In January 2014, the Brazilian Clean Companies Act (CCA) came into effect. Under the CCA, Brazilian companies and foreign entities with a Brazilian registered office, branch, or affiliate can be sanctioned (civilly and administratively) for the bribery of domestic or foreign public officials, with penalties up to 20% of a company’s gross billings. The Act may be cause for optimism that Brazil is going to get serious about the corruption that has hampered its development, undermined trust in government, and provoked riots.
But despite the CCA’s tough sanctions and sweeping provisions, there are reasons to doubt whether the law will be effective at combatting corruption at the local level (as opposed to national-level officials). Even if the CCA might go some way toward dealing with corruption at the national level, the new law fails to to adequately address local-level corruption in Brazil — and this is a major limitation, because local corruption in Brazilian business dealings is especially rampant. There are at least two reasons why it is questionable the CCA will effectively combat local corruption.
First, in contrast to the US Foreign Corrupt Practices Act (FCPA) and the UK Bribery Act, responsibility for enforcing the CCA is decentralized, with enforcement authority assigned to the highest-level government authority affected by the bribery. This means that if a bribe implicates a local government official, the local government (rather than the national government) would be responsible for enforcement.

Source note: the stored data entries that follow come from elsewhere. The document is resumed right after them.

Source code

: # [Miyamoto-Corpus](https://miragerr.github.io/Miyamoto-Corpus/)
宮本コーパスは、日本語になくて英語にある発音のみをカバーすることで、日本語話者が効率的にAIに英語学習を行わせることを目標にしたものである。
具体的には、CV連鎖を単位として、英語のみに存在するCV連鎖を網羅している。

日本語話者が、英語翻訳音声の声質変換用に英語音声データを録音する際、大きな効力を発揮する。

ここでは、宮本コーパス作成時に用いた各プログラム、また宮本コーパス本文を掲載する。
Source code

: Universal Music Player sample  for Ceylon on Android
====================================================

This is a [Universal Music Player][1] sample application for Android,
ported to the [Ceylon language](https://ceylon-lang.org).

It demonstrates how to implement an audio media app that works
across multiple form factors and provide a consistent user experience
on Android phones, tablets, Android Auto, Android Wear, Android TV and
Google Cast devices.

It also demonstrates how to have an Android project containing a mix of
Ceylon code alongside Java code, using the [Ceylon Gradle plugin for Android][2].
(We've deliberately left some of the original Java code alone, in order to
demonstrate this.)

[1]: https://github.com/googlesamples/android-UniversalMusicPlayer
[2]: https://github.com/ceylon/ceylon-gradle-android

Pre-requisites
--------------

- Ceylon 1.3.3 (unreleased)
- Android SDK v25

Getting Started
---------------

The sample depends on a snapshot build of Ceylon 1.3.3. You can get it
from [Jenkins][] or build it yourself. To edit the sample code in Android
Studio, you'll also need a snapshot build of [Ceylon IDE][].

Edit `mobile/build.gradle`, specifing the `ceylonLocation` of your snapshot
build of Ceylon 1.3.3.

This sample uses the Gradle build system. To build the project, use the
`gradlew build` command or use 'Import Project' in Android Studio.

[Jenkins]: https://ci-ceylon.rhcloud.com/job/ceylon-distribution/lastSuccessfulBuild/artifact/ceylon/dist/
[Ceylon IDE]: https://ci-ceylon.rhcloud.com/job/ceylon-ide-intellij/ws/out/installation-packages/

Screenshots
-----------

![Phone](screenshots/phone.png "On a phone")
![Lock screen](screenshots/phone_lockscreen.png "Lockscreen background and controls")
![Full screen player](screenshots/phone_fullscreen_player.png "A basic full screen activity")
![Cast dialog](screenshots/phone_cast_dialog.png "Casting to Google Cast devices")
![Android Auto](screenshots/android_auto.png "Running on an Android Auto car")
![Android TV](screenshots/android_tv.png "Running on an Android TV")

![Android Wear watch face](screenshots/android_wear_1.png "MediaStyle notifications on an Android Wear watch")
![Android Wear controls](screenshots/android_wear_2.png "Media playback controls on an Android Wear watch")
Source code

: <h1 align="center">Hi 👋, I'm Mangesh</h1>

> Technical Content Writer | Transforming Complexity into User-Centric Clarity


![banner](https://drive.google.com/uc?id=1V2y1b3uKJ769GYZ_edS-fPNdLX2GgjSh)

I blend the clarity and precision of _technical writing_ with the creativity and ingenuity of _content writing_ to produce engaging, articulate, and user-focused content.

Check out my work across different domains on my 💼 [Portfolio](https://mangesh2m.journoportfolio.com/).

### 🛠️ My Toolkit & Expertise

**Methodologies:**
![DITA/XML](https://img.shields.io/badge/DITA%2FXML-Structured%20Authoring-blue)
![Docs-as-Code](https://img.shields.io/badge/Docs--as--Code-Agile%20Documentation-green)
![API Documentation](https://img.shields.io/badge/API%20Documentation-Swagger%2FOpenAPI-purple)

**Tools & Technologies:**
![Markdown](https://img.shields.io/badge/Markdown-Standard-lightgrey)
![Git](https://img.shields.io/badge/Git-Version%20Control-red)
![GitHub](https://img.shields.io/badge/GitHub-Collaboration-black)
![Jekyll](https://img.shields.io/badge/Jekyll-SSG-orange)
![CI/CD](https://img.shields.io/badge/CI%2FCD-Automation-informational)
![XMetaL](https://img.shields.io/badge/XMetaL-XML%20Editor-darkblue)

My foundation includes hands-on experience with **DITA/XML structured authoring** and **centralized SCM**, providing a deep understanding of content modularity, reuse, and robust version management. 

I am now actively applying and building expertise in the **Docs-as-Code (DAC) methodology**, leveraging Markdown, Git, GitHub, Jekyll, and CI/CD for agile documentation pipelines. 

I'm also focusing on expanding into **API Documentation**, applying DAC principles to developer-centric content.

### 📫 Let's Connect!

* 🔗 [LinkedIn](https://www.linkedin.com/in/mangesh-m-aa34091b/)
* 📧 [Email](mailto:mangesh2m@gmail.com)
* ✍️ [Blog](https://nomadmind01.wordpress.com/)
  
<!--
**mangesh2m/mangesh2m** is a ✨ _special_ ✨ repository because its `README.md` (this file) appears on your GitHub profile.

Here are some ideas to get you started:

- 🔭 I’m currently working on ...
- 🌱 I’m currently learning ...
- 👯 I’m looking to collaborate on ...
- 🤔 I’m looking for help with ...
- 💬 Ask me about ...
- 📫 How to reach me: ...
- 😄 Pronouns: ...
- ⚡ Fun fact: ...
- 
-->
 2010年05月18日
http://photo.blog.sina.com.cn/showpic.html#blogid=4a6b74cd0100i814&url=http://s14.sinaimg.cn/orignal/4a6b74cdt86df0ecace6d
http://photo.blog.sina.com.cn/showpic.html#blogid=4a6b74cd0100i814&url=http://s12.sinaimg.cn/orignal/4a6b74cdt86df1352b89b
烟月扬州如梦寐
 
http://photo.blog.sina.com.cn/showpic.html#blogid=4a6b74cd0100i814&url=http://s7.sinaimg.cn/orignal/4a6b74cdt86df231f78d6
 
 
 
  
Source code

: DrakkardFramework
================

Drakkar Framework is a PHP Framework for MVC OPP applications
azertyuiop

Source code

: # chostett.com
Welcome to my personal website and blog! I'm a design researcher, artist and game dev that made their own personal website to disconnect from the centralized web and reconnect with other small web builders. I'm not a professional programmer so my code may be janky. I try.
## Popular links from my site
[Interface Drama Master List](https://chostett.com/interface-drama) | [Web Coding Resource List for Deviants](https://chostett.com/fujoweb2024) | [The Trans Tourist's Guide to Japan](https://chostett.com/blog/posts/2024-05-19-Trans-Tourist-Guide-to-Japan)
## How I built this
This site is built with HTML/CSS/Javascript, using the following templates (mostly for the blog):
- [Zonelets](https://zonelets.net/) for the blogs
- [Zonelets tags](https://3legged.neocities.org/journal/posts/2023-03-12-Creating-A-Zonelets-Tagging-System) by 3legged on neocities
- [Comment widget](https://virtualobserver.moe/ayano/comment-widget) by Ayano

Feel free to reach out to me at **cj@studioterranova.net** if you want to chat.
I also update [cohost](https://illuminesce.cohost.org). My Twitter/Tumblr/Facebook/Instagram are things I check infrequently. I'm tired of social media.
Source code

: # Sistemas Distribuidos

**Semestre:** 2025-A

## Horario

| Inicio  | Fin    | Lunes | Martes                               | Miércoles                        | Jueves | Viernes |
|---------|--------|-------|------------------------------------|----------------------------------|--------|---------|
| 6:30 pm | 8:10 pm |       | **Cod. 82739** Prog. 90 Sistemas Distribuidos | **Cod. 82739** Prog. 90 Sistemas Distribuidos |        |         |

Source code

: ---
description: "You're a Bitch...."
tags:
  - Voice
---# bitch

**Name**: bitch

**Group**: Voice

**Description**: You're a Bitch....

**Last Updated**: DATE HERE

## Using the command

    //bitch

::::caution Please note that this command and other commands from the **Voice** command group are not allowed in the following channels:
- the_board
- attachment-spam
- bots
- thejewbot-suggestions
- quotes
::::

As other commentators have also noted, this decentralization of enforcement may undermine the CCA’s efficacy. Investigating and penalizing a Brazilian or foreign corporation will be resource intensive and possibly beyond the means of many local governments. Additionally, there could be an imbalance in the enforcement against local and foreign businesses in a way that could be unfavorable to foreign entities. The local government could use its resources to prioritize penalizing foreign businesses for corruption as opposed to Brazilian businesses.
Second, the political context of the CCA’s passage suggests that there will be much stronger incentives for the Brazilian government to deal with national-level, rather than local-level, business corruption. Although the Brazilian government had been negotiating the terms of the CCA for years before it became law, it appears that the government finally passed the Act only because of a number of highly publicized corruption scandals and public protests. This suggests that public perception, and public pressure, may continue to influence CCA enforcement. As a result, the government might have more incentive to combat corruption at the national level as opposed to the local level. After all, prosecuting a few high-profile anticorruption cases at the federal level may convince the public that the Brazilian government is diligently combating corruption, even if under-enforcement at the less visible state and local level remains a pervasive problem.

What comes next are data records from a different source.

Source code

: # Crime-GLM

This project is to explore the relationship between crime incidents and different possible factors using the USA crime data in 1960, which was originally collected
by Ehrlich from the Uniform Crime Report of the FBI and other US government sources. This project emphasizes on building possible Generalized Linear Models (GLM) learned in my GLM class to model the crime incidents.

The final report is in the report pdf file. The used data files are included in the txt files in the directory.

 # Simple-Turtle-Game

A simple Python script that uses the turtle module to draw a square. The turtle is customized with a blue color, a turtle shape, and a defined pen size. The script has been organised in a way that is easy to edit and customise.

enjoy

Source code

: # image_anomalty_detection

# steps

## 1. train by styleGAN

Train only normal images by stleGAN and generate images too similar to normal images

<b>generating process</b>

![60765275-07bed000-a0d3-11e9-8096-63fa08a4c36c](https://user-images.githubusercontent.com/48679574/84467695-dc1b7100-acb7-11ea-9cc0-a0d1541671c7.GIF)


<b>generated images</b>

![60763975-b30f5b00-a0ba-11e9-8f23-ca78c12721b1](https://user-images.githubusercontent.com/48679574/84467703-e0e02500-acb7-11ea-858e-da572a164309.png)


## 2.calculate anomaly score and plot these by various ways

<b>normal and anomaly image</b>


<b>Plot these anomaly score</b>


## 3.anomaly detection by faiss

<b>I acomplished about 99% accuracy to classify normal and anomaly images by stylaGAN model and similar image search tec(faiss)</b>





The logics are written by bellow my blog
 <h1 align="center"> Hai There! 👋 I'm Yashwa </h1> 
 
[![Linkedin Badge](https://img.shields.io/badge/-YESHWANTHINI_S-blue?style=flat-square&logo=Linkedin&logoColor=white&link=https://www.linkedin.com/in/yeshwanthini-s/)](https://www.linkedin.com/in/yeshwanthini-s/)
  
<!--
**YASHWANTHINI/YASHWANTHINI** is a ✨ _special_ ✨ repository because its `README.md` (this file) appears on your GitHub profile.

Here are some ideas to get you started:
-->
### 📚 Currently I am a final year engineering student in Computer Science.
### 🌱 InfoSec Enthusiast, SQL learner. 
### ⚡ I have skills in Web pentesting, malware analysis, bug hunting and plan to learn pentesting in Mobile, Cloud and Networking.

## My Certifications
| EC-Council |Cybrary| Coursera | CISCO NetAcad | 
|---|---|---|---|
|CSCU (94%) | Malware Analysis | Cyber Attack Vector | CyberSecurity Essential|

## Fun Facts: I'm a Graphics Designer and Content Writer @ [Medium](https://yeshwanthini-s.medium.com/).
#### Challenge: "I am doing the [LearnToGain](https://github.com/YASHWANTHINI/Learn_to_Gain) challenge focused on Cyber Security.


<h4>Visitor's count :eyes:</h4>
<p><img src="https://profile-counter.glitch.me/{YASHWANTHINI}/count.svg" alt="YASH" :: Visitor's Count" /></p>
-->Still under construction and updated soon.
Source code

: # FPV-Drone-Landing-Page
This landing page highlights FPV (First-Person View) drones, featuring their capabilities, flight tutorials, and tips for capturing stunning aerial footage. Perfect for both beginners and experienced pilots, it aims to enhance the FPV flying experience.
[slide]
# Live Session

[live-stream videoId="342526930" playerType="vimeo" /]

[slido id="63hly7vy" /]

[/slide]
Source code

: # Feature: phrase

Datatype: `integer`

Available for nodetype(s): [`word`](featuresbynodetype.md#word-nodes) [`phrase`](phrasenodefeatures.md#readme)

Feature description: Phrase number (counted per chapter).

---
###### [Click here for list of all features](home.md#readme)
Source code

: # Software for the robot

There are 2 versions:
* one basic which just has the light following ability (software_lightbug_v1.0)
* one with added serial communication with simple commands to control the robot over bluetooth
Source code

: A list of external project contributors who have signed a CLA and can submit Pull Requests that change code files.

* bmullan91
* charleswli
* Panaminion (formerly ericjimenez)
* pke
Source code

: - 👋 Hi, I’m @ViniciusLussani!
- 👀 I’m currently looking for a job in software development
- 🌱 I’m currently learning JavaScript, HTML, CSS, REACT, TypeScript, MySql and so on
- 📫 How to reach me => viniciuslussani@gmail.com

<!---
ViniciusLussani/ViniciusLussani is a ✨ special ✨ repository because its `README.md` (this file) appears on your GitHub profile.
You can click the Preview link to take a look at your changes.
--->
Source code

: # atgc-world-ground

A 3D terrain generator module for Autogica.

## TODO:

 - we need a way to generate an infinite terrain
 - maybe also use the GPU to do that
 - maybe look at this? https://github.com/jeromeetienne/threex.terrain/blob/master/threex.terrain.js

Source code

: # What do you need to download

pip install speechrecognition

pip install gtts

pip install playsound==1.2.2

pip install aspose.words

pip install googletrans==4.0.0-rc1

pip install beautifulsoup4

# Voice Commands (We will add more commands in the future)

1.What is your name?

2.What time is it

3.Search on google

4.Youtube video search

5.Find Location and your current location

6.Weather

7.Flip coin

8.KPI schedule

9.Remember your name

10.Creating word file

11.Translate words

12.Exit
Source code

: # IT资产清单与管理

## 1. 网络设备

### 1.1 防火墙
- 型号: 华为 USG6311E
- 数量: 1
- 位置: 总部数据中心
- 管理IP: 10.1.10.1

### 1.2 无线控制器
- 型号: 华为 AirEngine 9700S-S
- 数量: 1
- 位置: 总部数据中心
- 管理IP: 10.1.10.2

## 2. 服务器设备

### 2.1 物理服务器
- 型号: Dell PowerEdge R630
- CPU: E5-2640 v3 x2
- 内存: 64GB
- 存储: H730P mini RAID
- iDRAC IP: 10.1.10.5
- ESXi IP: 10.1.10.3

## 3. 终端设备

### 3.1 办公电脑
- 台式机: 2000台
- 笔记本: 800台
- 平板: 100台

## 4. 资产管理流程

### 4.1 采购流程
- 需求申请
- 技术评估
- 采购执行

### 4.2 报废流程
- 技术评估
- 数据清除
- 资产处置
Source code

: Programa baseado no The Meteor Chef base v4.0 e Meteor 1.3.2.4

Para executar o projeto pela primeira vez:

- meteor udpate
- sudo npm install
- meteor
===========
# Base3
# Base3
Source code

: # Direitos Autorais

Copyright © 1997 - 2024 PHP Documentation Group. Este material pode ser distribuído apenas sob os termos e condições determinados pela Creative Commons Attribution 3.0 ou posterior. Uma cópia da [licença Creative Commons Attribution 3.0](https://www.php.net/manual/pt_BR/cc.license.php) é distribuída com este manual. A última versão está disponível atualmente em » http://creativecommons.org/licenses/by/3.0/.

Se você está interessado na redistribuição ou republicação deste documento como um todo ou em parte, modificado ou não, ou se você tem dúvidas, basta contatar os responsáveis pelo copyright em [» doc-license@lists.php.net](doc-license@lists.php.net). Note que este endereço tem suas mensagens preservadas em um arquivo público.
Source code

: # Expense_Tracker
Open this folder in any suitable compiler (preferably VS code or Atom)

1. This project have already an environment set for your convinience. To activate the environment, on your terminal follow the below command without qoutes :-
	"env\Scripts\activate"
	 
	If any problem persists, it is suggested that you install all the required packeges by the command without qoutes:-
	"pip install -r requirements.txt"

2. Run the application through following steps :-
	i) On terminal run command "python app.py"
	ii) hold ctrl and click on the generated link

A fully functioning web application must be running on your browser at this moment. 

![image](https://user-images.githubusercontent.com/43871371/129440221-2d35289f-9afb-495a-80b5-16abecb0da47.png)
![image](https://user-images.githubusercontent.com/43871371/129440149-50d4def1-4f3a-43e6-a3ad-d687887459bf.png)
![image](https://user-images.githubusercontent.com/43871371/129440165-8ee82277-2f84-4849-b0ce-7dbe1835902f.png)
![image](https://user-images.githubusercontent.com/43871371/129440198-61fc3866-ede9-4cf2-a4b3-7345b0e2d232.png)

So while the CCA may be a step forward, it may not have nearly as much of an impact as one might think from its sweeping provisions on liability and sanctions.

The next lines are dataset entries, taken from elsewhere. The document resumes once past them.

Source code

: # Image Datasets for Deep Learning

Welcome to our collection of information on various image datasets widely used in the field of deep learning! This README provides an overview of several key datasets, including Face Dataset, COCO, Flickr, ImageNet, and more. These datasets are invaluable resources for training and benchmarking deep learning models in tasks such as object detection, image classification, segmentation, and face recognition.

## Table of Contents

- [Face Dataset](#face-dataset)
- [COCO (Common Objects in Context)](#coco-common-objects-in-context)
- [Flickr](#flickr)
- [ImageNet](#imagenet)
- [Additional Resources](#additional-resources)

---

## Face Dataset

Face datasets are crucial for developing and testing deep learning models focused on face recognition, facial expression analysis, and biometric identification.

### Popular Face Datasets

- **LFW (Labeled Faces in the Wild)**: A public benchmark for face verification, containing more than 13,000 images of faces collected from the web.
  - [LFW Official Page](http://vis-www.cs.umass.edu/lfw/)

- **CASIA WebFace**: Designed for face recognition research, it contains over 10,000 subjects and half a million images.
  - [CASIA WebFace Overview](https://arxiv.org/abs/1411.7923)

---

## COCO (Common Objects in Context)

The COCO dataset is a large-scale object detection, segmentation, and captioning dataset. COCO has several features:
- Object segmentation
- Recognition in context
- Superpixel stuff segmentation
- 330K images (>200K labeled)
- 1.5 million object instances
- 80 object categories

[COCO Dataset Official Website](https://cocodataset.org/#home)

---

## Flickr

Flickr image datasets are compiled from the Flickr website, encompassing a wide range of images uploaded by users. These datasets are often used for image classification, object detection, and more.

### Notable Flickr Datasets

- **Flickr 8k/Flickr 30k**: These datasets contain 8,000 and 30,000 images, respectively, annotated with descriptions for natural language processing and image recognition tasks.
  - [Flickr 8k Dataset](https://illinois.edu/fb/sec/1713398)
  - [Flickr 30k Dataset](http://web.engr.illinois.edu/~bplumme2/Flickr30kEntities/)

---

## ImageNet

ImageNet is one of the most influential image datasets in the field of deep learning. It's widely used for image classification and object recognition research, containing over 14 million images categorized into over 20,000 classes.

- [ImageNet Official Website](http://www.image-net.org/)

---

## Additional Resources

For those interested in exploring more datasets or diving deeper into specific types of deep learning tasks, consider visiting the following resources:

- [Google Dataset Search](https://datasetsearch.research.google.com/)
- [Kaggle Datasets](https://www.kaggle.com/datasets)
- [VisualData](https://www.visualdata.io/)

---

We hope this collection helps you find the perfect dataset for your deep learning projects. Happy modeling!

Very timely given the May 12 Associated Press article on Brazil corruption and the World Cup. http://hosted.ap.org/dynamic/stories/L/LT_BRAZIL_CORRUPTION_AND_THE_CUP?SITE=AP&SECTION=HOME&TEMPLATE=DEFAULT&CTIME=2014-05-12-09-53-11
It demonstrates that many tools are needed to combat corruption but essential is an independent investigation and prosecution body.
I believe the two arguments presented by Maryum in this post are flawed.
Regarding the critique to decentralized enforcement, I would point out that the highest authority is only responsible to pursue administrative level proceedings, and that municipal and state level regulations published to date have centralized administrative enforcement authority on specialized enforcement and oversight agencies. In addition to that, Brazil has federal and state prosecutors nationwide who are qualified and active on pursuing criminal and civil anti-corruption cases in court. If the local government fails to properly enforce the Anti-Corruption Statute, prosecutors are vested with legal rights to step in and enforce administrative sanctions in civil proceedings, in addition to civil sanctions and claims for damages. Needless to say that public prosecutors are fully independent from the legislative, executive and judiciary powers.
In what concerns the second argument which touches upon public opinion incentives, please note that Brazil is structured as a federation with direct elections for the federal, state and municipal government spheres. Therefore, candidates and political parties are equally interested in uncovering corruption schemes at all spheres of government, in order to gain an edge over competitors in upcoming elections. Of course national-level probes are put on the spot, but state and municipal enforcement also receive wide attention from the media.
Hope this comment helps readers to understand Brazil`s anti-corruption and anti-bribery enforcement scene a little better (it is way more complicated, actually).